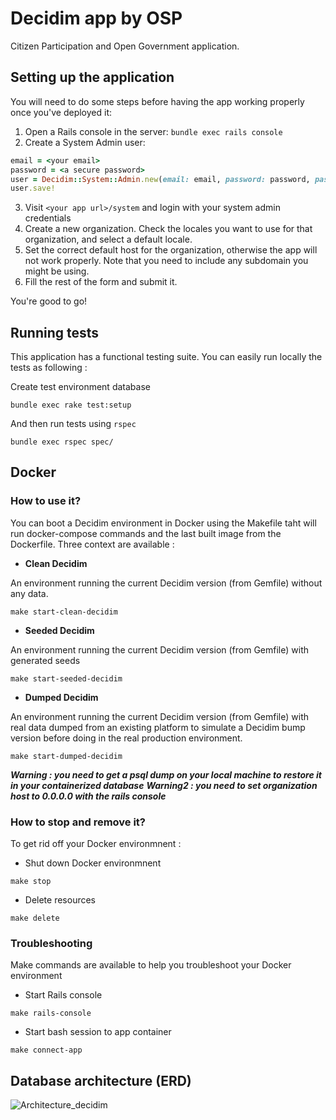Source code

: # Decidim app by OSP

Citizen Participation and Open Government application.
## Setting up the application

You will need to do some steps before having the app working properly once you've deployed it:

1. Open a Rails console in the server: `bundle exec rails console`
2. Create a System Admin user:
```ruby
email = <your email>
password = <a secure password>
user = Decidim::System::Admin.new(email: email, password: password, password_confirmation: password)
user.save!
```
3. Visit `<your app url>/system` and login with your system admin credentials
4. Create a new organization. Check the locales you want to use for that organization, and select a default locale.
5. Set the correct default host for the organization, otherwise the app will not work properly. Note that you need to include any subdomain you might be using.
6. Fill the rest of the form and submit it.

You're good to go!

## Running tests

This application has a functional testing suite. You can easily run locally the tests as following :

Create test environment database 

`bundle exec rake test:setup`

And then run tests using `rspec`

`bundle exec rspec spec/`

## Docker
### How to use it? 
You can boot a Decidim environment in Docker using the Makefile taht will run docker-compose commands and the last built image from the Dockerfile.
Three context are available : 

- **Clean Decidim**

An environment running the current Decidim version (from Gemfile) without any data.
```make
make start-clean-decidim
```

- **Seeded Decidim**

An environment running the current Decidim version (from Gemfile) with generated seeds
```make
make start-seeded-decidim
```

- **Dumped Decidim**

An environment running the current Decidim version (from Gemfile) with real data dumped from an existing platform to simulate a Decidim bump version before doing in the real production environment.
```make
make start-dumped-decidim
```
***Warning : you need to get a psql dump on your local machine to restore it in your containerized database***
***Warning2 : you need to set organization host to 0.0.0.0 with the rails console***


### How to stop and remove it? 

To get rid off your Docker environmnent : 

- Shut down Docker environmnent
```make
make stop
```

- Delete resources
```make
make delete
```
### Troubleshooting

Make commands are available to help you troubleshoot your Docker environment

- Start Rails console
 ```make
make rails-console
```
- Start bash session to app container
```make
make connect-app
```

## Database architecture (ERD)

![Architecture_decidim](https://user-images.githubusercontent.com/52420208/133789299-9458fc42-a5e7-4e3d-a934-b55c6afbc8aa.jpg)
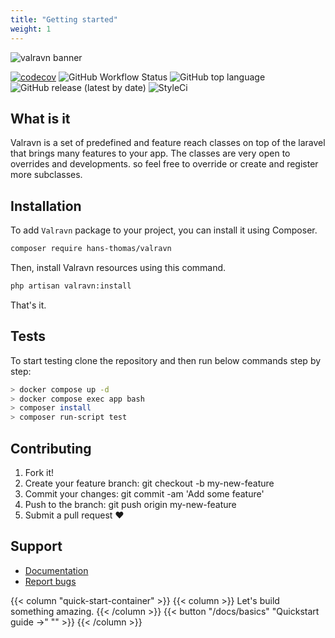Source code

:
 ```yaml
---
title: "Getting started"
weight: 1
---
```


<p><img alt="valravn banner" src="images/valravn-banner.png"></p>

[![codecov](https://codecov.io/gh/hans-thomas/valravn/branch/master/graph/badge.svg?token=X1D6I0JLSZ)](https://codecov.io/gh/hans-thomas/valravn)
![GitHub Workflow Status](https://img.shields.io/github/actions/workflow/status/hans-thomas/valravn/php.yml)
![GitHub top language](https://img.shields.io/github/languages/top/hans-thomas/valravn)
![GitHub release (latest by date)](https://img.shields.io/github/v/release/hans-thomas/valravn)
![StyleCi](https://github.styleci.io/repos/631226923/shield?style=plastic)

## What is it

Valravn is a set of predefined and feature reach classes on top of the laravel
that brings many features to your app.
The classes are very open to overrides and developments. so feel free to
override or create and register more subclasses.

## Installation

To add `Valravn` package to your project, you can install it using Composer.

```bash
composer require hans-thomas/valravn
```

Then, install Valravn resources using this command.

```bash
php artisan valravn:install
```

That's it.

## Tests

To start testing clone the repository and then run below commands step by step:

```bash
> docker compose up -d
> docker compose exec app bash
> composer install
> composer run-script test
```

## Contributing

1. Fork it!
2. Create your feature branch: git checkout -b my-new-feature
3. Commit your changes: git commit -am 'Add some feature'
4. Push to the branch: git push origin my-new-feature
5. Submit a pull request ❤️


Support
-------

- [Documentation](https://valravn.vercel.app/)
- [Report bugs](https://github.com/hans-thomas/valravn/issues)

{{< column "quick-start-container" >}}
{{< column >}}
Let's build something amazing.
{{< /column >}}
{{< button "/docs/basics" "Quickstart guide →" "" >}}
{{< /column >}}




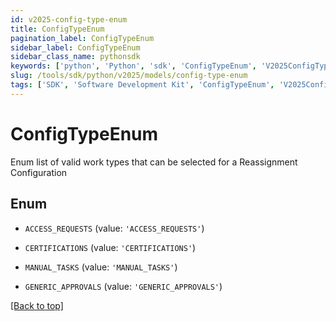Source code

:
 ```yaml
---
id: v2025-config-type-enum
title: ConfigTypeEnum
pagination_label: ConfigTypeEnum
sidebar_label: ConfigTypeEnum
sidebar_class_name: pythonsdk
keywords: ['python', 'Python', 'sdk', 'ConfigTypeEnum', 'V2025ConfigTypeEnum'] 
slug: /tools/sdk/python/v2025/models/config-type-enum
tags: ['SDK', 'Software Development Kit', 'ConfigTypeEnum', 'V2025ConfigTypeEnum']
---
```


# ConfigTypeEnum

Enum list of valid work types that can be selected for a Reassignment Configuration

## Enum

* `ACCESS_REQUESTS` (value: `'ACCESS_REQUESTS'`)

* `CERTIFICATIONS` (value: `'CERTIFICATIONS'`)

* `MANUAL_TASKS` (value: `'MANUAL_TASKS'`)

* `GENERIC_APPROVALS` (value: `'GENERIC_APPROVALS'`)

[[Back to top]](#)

WORK REQUEST:
Copy all lines of the preceding data that hold the word "branch".

THE COMPLETED TASK:
[![codecov](https://codecov.io/gh/hans-thomas/valravn/branch/master/graph/badge.svg?token=X1D6I0JLSZ)](https://codecov.io/gh/hans-thomas/valravn)
2. Create your feature branch: git checkout -b my-new-feature
4. Push to the branch: git push origin my-new-feature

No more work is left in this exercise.